What needs to be done — Show every line below where "could" can be found.

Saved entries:
===============
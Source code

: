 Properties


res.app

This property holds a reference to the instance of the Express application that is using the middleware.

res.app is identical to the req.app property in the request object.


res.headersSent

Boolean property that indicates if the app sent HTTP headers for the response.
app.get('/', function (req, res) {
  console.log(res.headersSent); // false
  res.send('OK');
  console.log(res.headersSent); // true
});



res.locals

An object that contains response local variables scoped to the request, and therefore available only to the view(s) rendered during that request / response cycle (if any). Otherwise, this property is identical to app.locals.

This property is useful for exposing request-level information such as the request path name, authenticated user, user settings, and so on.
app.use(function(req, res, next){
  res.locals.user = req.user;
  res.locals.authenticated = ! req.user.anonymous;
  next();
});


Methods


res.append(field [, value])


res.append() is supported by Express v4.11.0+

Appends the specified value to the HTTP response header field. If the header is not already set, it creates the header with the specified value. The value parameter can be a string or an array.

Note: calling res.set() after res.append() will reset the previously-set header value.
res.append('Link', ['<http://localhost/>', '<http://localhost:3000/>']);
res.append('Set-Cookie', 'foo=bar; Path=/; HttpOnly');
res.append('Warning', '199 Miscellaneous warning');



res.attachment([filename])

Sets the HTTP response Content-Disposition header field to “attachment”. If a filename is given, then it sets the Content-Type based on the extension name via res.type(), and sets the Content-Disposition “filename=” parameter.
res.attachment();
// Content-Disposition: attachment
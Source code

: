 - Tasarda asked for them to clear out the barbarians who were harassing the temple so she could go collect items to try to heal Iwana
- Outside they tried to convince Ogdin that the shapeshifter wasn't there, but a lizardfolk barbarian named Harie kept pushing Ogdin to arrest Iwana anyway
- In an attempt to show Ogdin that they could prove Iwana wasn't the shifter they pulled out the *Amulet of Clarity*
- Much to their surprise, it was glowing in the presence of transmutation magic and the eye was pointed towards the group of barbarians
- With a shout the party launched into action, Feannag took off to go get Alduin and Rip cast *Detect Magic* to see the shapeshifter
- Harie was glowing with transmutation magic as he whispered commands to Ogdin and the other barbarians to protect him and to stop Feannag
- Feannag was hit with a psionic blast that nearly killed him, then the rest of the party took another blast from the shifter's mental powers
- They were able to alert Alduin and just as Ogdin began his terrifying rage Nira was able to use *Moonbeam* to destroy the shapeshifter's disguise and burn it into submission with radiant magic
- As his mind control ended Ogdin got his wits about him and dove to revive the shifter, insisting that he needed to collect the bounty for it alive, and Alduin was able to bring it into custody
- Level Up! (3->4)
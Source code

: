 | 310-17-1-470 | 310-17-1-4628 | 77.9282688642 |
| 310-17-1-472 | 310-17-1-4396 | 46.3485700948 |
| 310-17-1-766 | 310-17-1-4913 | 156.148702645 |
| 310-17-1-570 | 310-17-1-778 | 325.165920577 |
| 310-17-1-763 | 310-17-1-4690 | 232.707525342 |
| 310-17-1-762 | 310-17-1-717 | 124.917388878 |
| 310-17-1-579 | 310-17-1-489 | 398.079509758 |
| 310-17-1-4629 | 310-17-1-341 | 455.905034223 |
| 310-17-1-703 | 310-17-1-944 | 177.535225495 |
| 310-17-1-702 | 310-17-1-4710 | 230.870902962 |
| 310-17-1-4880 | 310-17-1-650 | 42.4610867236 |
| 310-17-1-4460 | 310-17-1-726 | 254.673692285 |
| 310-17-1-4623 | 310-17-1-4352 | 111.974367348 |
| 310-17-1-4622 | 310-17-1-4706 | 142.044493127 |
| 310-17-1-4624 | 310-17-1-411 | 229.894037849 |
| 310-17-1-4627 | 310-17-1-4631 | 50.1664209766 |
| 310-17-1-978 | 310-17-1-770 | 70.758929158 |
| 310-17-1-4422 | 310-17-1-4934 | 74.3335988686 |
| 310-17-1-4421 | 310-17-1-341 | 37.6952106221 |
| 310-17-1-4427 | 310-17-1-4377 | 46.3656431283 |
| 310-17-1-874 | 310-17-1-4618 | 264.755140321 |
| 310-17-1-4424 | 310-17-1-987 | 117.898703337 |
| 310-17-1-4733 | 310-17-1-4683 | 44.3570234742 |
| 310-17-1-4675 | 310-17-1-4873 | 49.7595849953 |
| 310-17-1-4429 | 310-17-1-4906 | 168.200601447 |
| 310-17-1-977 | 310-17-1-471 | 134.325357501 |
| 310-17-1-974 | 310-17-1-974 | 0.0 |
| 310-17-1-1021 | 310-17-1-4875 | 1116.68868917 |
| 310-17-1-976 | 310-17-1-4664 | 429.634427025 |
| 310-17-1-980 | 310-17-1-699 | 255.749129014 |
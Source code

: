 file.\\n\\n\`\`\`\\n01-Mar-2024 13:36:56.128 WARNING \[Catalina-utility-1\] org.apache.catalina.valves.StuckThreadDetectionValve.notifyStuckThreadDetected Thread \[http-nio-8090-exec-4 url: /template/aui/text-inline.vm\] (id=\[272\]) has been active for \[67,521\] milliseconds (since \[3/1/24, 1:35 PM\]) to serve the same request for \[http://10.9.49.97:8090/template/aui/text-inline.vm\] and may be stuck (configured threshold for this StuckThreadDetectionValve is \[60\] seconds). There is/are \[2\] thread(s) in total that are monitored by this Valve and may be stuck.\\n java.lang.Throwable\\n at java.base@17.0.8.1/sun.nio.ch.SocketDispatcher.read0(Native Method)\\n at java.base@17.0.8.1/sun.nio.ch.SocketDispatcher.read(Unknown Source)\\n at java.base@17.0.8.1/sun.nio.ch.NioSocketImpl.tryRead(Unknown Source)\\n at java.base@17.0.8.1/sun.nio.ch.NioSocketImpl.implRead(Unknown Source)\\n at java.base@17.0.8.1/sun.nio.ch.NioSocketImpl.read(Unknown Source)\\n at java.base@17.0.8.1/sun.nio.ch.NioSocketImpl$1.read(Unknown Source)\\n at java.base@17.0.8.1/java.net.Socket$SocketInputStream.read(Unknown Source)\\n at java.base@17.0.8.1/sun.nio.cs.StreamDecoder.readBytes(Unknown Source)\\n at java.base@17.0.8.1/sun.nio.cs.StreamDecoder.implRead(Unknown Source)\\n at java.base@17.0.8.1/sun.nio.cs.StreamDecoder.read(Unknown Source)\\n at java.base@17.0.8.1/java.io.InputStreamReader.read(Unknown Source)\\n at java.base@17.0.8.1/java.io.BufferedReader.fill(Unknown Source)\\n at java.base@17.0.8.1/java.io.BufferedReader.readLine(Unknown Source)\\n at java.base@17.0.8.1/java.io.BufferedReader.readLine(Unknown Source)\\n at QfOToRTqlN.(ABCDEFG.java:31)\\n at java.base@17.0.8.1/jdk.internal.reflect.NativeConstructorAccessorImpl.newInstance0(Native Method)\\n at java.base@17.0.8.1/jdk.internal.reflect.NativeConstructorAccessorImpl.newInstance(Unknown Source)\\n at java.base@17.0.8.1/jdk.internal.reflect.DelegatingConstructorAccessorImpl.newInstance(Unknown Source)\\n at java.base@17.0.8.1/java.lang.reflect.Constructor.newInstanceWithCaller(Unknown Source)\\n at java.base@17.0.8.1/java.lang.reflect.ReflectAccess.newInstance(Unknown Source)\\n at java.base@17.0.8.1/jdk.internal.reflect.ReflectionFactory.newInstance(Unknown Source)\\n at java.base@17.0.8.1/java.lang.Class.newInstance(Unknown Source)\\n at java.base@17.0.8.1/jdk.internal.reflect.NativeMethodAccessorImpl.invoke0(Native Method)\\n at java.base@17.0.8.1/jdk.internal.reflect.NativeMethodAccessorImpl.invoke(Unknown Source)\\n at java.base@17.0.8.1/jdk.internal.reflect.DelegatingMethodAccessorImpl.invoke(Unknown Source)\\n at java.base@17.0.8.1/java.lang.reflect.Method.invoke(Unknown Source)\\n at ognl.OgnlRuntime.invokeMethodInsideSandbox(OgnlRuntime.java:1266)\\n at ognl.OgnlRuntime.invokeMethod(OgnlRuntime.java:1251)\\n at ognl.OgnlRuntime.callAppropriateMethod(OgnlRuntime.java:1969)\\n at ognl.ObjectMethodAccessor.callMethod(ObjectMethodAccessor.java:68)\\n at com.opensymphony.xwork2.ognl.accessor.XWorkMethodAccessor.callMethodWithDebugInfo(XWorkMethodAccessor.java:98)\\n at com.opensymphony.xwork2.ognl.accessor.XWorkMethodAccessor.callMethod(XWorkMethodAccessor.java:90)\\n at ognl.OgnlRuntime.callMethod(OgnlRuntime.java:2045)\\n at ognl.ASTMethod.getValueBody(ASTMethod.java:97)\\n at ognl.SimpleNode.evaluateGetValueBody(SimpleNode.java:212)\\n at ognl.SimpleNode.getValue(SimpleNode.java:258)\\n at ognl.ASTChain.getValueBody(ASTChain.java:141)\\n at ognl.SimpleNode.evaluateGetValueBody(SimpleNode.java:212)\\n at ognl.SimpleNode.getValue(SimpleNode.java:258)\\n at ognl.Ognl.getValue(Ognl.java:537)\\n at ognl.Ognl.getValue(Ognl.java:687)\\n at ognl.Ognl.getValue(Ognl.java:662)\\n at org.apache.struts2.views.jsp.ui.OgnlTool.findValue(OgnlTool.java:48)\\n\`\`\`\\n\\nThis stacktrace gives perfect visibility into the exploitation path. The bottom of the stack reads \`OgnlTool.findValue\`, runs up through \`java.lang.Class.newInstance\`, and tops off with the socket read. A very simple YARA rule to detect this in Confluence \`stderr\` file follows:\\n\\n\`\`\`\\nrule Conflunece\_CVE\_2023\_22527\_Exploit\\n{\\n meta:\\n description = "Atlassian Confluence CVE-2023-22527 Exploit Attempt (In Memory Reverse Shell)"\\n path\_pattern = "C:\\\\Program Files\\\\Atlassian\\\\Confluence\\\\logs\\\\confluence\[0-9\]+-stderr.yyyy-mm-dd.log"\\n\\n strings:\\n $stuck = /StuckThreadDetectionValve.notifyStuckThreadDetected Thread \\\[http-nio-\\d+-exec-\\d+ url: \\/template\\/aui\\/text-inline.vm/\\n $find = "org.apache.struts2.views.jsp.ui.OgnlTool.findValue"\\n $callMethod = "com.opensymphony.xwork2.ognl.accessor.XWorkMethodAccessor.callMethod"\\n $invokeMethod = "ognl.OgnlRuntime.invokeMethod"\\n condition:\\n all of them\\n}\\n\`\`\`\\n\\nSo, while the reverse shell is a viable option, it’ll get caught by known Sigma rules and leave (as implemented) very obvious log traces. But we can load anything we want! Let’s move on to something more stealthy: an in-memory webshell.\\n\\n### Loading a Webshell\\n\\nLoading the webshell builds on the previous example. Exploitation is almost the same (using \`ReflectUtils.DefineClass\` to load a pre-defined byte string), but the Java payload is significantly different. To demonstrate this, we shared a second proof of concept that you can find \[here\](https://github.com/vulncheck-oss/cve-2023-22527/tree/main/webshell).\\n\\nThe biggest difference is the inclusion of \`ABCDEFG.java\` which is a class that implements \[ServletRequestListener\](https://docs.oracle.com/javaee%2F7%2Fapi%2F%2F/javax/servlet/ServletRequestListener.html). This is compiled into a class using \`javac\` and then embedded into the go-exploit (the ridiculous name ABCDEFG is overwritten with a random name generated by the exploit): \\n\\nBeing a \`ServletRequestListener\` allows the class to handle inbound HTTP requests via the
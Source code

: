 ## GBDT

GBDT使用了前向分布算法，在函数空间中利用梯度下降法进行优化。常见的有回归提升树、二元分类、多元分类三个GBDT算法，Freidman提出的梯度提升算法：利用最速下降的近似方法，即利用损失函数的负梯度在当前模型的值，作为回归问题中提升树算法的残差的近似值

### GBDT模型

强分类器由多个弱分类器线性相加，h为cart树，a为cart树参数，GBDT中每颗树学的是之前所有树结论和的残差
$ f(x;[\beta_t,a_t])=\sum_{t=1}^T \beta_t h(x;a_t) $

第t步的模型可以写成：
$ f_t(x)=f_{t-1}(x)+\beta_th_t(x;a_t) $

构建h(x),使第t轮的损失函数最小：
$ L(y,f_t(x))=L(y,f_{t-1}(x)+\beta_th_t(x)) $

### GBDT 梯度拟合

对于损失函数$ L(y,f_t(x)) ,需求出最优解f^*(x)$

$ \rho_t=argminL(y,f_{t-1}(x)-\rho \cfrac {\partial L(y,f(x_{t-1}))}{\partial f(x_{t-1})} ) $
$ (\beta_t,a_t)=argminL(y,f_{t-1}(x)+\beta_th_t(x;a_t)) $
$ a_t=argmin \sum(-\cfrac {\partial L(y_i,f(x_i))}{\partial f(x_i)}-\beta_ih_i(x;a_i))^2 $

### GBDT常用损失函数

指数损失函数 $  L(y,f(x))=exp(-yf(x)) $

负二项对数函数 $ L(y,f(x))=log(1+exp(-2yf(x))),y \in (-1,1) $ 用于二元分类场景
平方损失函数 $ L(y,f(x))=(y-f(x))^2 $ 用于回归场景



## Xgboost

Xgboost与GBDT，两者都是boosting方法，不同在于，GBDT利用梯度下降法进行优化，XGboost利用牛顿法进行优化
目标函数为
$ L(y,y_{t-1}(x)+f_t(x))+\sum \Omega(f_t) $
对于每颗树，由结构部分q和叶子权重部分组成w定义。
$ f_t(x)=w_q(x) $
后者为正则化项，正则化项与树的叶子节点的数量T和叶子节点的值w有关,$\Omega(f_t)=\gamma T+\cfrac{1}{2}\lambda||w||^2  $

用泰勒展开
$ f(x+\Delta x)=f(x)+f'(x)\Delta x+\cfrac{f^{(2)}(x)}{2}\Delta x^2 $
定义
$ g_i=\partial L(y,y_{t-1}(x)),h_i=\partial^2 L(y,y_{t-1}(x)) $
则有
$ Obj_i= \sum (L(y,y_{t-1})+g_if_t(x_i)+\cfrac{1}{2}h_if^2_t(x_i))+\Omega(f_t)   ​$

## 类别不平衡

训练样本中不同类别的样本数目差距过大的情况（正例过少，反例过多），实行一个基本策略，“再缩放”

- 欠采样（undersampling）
===============
Solution for this problem —
: - Tasarda asked for them to clear out the barbarians who were harassing the temple so she could go collect items to try to heal Iwana
- In an attempt to show Ogdin that they could prove Iwana wasn't the shifter they pulled out the *Amulet of Clarity*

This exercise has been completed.